Die erste App, die ich auf mein erstes iPad lud, war Instapaper. Auch mein Kindle, den ich Anfang 2011 kaufte, wurde für Instapaper konfiguriert. Damals dachte ich, allein für Instapaper hat sich die Anschaffung schon gelohnt. Ich bin also ein Fan des mobilen „Später Lesens“. Instapaper als „Später-Lesen“-Dienst ist heute sicher den meisten Lesern ein Begriff. Wann immer einem ein Artikel im Netz interessant genug erscheint, um ihn später lesen zu wollen, sendet man den entsprechenden Link per Bookmarklet, Browser-Erweiterung oder E-Mail an Instapaper. Es gibt weitere Dienste wie Readability und Pocket, die später starteten und ähnliche Features anbieten.

Instapaper holt sich den entsprechenden Text und bereitet ihn optisch lesebarer auf.
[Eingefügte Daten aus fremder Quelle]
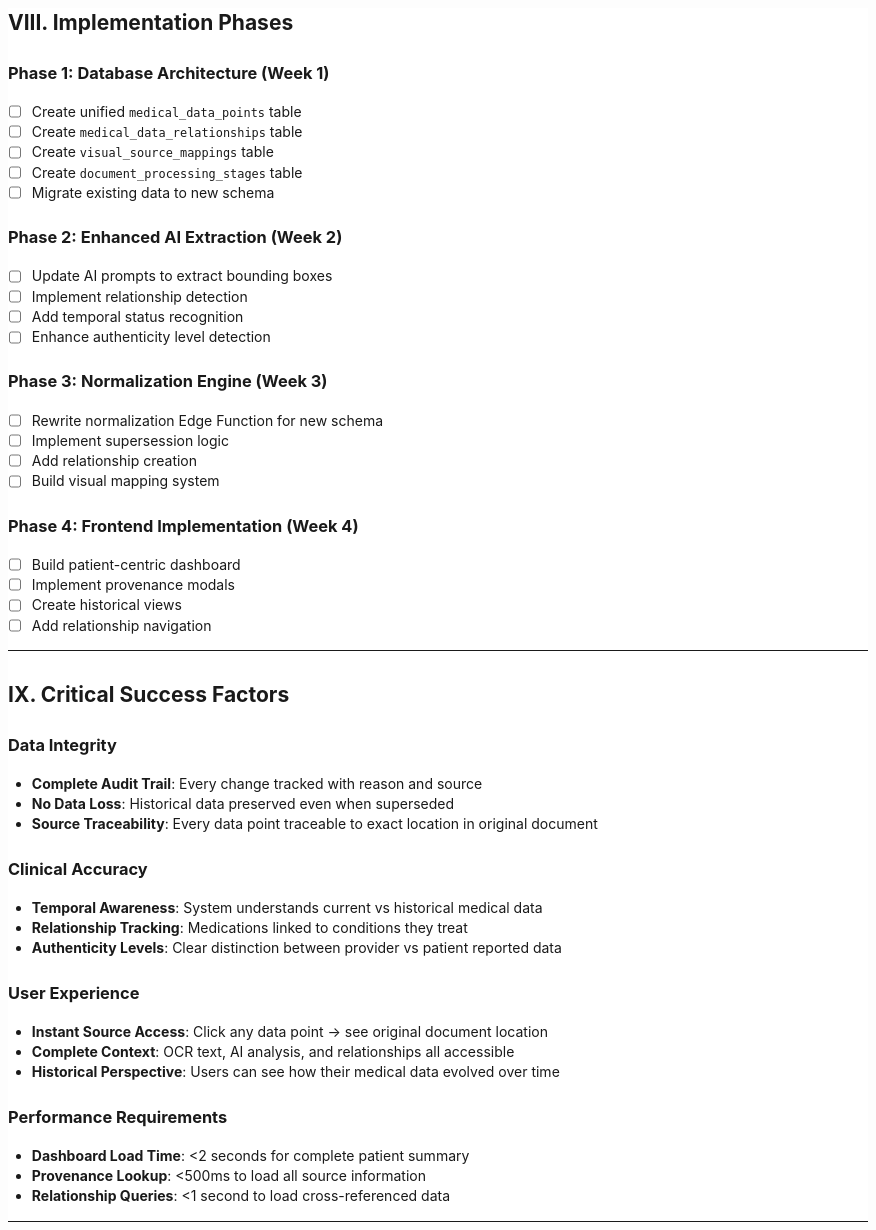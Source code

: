 ## **VIII. Implementation Phases**

### **Phase 1: Database Architecture (Week 1)**
- [ ] Create unified `medical_data_points` table
- [ ] Create `medical_data_relationships` table  
- [ ] Create `visual_source_mappings` table
- [ ] Create `document_processing_stages` table
- [ ] Migrate existing data to new schema

### **Phase 2: Enhanced AI Extraction (Week 2)**
- [ ] Update AI prompts to extract bounding boxes
- [ ] Implement relationship detection
- [ ] Add temporal status recognition
- [ ] Enhance authenticity level detection

### **Phase 3: Normalization Engine (Week 3)**  
- [ ] Rewrite normalization Edge Function for new schema
- [ ] Implement supersession logic
- [ ] Add relationship creation
- [ ] Build visual mapping system

### **Phase 4: Frontend Implementation (Week 4)**
- [ ] Build patient-centric dashboard
- [ ] Implement provenance modals
- [ ] Create historical views
- [ ] Add relationship navigation

---

## **IX. Critical Success Factors**

### **Data Integrity**
- **Complete Audit Trail**: Every change tracked with reason and source
- **No Data Loss**: Historical data preserved even when superseded
- **Source Traceability**: Every data point traceable to exact location in original document

### **Clinical Accuracy**
- **Temporal Awareness**: System understands current vs historical medical data
- **Relationship Tracking**: Medications linked to conditions they treat
- **Authenticity Levels**: Clear distinction between provider vs patient reported data

### **User Experience**
- **Instant Source Access**: Click any data point → see original document location
- **Complete Context**: OCR text, AI analysis, and relationships all accessible
- **Historical Perspective**: Users can see how their medical data evolved over time

### **Performance Requirements**
- **Dashboard Load Time**: <2 seconds for complete patient summary
- **Provenance Lookup**: <500ms to load all source information
- **Relationship Queries**: <1 second to load cross-referenced data

---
Lesen kann man dann auf einem der vielen mobilen Geräte (Android, Kindle Fire, Nook, iPhone, iPad) oder natürlich auch im Web. (Der Webview kommt dem, was die mobilen Geräte darstellen, leider nicht nahe.)

Für den Lesemodus der Apps kann man die Hintergrundfarbe des Bildschirms, die bevorzugte Schriftart, und -größe, den Zeilenabstand und den Seitenrand selbst konfigurieren. Auch ein automatischer Nachtmodus kann verwendet werden, der sich nach dem eigenen Ort richten kann.

Für gelesene Artikel kann man entscheiden, ob sie in ein Archiv oder verschiedene Ordner gesendet und so gespeichert werden oder einfach gelöscht werden.

In der Praxis

Links aus Twitter und Facebook

Die mobilen Apps bieten weitere Möglichkeiten: Habe ich meine Kontodaten für Twitter und/oder Facebook z.B. hinterlegt, holt sich Instapaper alle Links, die dort von meinen „Freunden“ geteilt wurden und bietet sie mir an. Mit einem Klick gelange ich innerhalb der App zum Artikel, mit einem weiteren speichere ich den Artikel zum späteren Lesen ab, wenn ich das möchte. Artikel, die von meinen Bekannten favorisiert wurden, kann ich mir ebenfalls auf diese Weise anzeigen lassen, ohne die App zu verlassen. Ich finde das sehr praktisch.

Sammeln und Weiterleiten

Alle Ordner haben eigene RSS-Feeds. Über den Dienst IFTTT kann man so z.B. Texte, die in einen bestimmten Ordner gelegt wurden, sogleich z.B. an eine Mail-Adresse oder ein Evernote-Konto verteilen. Sendet man die Links oder Artikel, werden immer die ursprünglichen URLs gesendet und nicht – wie es z.B. Konkurrent Readability macht, die Dienst-Links. Das finde ich sehr wichtig.

Instapaper erlaubt es auch, den ganzen Text zu versenden und nicht nur den Link.

Konzentriertes ablenkungsfreies Lesen

Texte können auf mehreren Seiten aufgeteilt oder scrollend gelesen werden. Ich habe festgestellt, dass ich viel genauer lese, wenn ich NICHT scrolle sondern umblättere. Kleine Änderung, große Wirkung.